Der technische Fortschritt spiegelt sich auch im Reichtum der Bilder. Von der Schwarzweiß-Welt der Katastrophen-Dokumentation führt Korot über kolorierte Bikini-Aufnahmen zu einer synthetisch aufdringlichen Farbigkeit in den Dolly-Interviews. Diese Welt ist hypernatürlich und vollkommen künstlich zugleich. Korot scheint wirklich alle Register moderner Video-Herstellung gezogen zu haben. Dabei wirkt der Umgang mit dem Material, bei allem Ernst der Sache, vollkommen spielerisch: "Wenn man hinreichend leistungsstarke Instrumente zur Verfügung hat, kann man ein Werk zu Hause im Alleingang fertig stellen,", erklärt Korot den Stand der Technik.

Reichs Musik reagiert in "Three Tales" nicht mehr nur auf einen bestimmten Aspekt wie die Sprache, sondern nimmt das ganze Material als Grossform auf. Korot berichtet, wie sie sich gegenseitig fertige Abschnitte ihrer Arbeit auf ihre Computer geschickt haben und derart neue Inspiration zur Weiterarbeit gewannen. Im wesentlichen geht der heute 60jährige Reich dabei von seinem in "Tehillim" und "Different Trains" etablierten Stil aus: Lange Harmonie-Bögen der Sänger und einiger Instrumentalisten spannen sich über ein nur noch als Stützfunktion wahrnehmbares repetierendes Fundament. Die fünf Sängerinnen und Sänger singen den Text, wiederholen Fragmente - während auf der Leinwand, ganz im alttestamentarischen Sinn, die Schrift dazu erscheint.

Gute fünf Viertelstunden dauert dieses Theater der Sinne. Der an Bildschirm und elektronische Grafik gewöhnte Mensch nimmt es kaum als "unnatürlich" wahr.
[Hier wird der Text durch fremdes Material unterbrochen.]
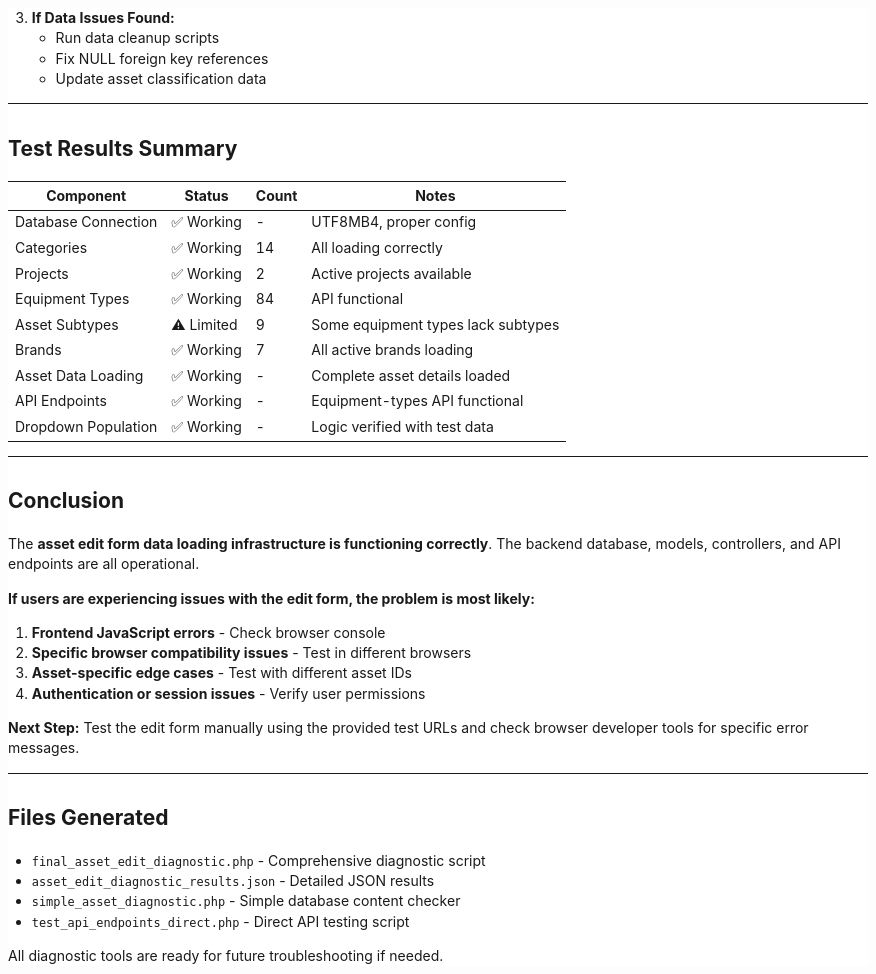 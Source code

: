 3. **If Data Issues Found:**
   - Run data cleanup scripts
   - Fix NULL foreign key references
   - Update asset classification data

---

## Test Results Summary

| Component | Status | Count | Notes |
|-----------|--------|-------|--------|
| Database Connection | ✅ Working | - | UTF8MB4, proper config |
| Categories | ✅ Working | 14 | All loading correctly |
| Projects | ✅ Working | 2 | Active projects available |
| Equipment Types | ✅ Working | 84 | API functional |
| Asset Subtypes | ⚠️ Limited | 9 | Some equipment types lack subtypes |
| Brands | ✅ Working | 7 | All active brands loading |
| Asset Data Loading | ✅ Working | - | Complete asset details loaded |
| API Endpoints | ✅ Working | - | Equipment-types API functional |
| Dropdown Population | ✅ Working | - | Logic verified with test data |

---

## Conclusion

The **asset edit form data loading infrastructure is functioning correctly**. The backend database, models, controllers, and API endpoints are all operational. 

**If users are experiencing issues with the edit form, the problem is most likely:**

1. **Frontend JavaScript errors** - Check browser console
2. **Specific browser compatibility issues** - Test in different browsers  
3. **Asset-specific edge cases** - Test with different asset IDs
4. **Authentication or session issues** - Verify user permissions

**Next Step:** Test the edit form manually using the provided test URLs and check browser developer tools for specific error messages.

---

## Files Generated

- `final_asset_edit_diagnostic.php` - Comprehensive diagnostic script
- `asset_edit_diagnostic_results.json` - Detailed JSON results
- `simple_asset_diagnostic.php` - Simple database content checker
- `test_api_endpoints_direct.php` - Direct API testing script

All diagnostic tools are ready for future troubleshooting if needed.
Die Kommunikation finden über Zeichen statt, über Bilder, Texte, Klänge. Der Ton dieser sich so dem Fortschritt verpflichtenden Oper aber ist nachdenklich: Das technisch Machbare ist zwar der Traum des Menschen. Aber wohin er führt, das zeigen der riesige Kadaver des ausgeglühten Luftschiffes, das auf Jahrhunderte unbewohnbare Atoll und der Wort für Wort ausgeschriebene Wunsch des menschlichen Geschöpfs des Propheten Jeremiah: "Mach mich - rückgängig".